Stupendous Stumo
Fred Maynard talks to the ADC’s most indispensible man
I wander into the ADC clubroom on a normal, quiet Sunday afternoon for an interview with the most indispensible person in the ADC: the techie. I find my interviewee much busier than I had anticipated. “This’ll have to be a short one” he apologises. “There’s a show needs a set done by Tuesday, and I’ve been asked to do it.” “How long ago was this?” I ask, bewildered. “This morning.”
This is Stuart Moore, or Stumo. He is the techie extraordinaire, and as I found out that afternoon, a man constantly in demand whenever technical expertise is required at a moment’s notice. His face in the scene-dock is always a sign that a big-scale show, be it panto, opera or musical, will be in safe technical hands – it is possible that no one knows the ADC better than he.

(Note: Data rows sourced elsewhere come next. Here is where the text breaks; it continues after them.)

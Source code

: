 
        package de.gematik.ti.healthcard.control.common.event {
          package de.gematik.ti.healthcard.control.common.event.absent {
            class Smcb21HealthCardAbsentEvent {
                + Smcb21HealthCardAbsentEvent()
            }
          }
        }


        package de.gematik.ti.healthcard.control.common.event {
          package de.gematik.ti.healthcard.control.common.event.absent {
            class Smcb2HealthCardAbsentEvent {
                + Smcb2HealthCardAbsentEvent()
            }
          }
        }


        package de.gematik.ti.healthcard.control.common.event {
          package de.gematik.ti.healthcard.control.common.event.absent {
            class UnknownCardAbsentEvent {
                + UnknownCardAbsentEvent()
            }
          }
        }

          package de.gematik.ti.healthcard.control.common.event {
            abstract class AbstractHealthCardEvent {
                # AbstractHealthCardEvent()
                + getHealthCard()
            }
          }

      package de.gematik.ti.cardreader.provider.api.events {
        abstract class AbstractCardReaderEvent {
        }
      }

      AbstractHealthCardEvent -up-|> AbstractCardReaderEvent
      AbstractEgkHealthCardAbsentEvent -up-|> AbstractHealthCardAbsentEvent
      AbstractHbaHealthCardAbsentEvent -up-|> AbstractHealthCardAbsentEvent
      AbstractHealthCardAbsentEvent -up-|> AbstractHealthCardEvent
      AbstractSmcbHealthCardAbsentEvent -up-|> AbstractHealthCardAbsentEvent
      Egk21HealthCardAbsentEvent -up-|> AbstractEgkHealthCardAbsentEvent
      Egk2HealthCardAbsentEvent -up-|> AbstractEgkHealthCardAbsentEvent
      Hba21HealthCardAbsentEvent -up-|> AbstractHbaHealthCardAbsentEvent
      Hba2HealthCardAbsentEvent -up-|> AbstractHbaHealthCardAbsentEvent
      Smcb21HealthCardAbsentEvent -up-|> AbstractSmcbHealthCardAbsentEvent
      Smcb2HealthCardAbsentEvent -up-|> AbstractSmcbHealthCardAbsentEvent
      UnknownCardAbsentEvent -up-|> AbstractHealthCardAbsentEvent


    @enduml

He is now finally approaching his PhD, the fourth degree he’s had at Cambridge, so it seems a good time to look back at his decade in Cambridge theatre, a record that makes the most seasoned third year actor look like an ingénue to the ADC. “It’s good to have something to spend time on something outside academia, so the theatre scene here was a big incentive to do all my degrees here as opposed to elsewhere”, he says. And for techies you need people who have more institutional memory than three years – “you need people who have made mistakes, and by this time I’ve made all the mistakes I needed to.”

Does the endless cycle of new techies get irritating? “It’s frustrating when friends move on, but actually I enjoy training up new people, seeing people who’ve done big things and knowing you were involved with their first shows, that’s really satisfying.” Unlike acting, you have to rely on senior people to teach techies the tricks of the trade. But we actors always find time to get angry with techies when something goes wrong, expecting them to get everything right. While the actors get a month to rehearse, the techies’ involvement is from midnight Saturday through to 7.45pm on Tuesday and sometimes it turns out someone has bitten off more than they can chew. “But then, if we didn’t take risks, we wouldn’t end up with some of the fantastic stuff we’ve had.”
Why do people want to be techies then, given the grindingly long hours, and the lack of public recognition? “Being a techie is all about being part of a team. Whereas actors are directly competing with their friends, you can never have too many techies – there’s always a role for people who want to help. You’re all in it together.”
Very rarely will a reviewer notice the tech elements though. They might compliment the lighting, but you wouldn’t catch someone saying that the hundred sound cues were impressively handled. “Tech can’t make a bad play good. And we will only get noticed when we get things wrong.” This makes me feel a little guilty for being an actor, but he reminds me that techies do actually enjoy what they do, or they wouldn’t do it.
Despite the love given to him by directors for his extreme versatility – his Camdram lists him as a set designer, lighting designer, technical director, “technical star”, “cosmic cut-out expert” and, worryingly, “leg engineer” for last year’s panto – he claims he “isn’t that good”. “There’s plenty of good people out there – and we can always do with more techies.”
He once found himself having to to fold and unfold a priate during a performance as the wings didn’t fit, which could have severely damaged exiting actors if he wasn’t quick enough. “Part of being a techie is fixing things, whatever they are, wading in with power tools or going out for pizza for a cast that has been going far too long.” And has the decade of theatre been worth it? “You’d be amazed what it can do for you. A friend of mine had a first in maths, wasn’t getting any job interviews, started putting the techie stuff on the CV and got three job offers straightaway. ”
I leave him to his set-building, thinking the scene-dock will be a strange place without him.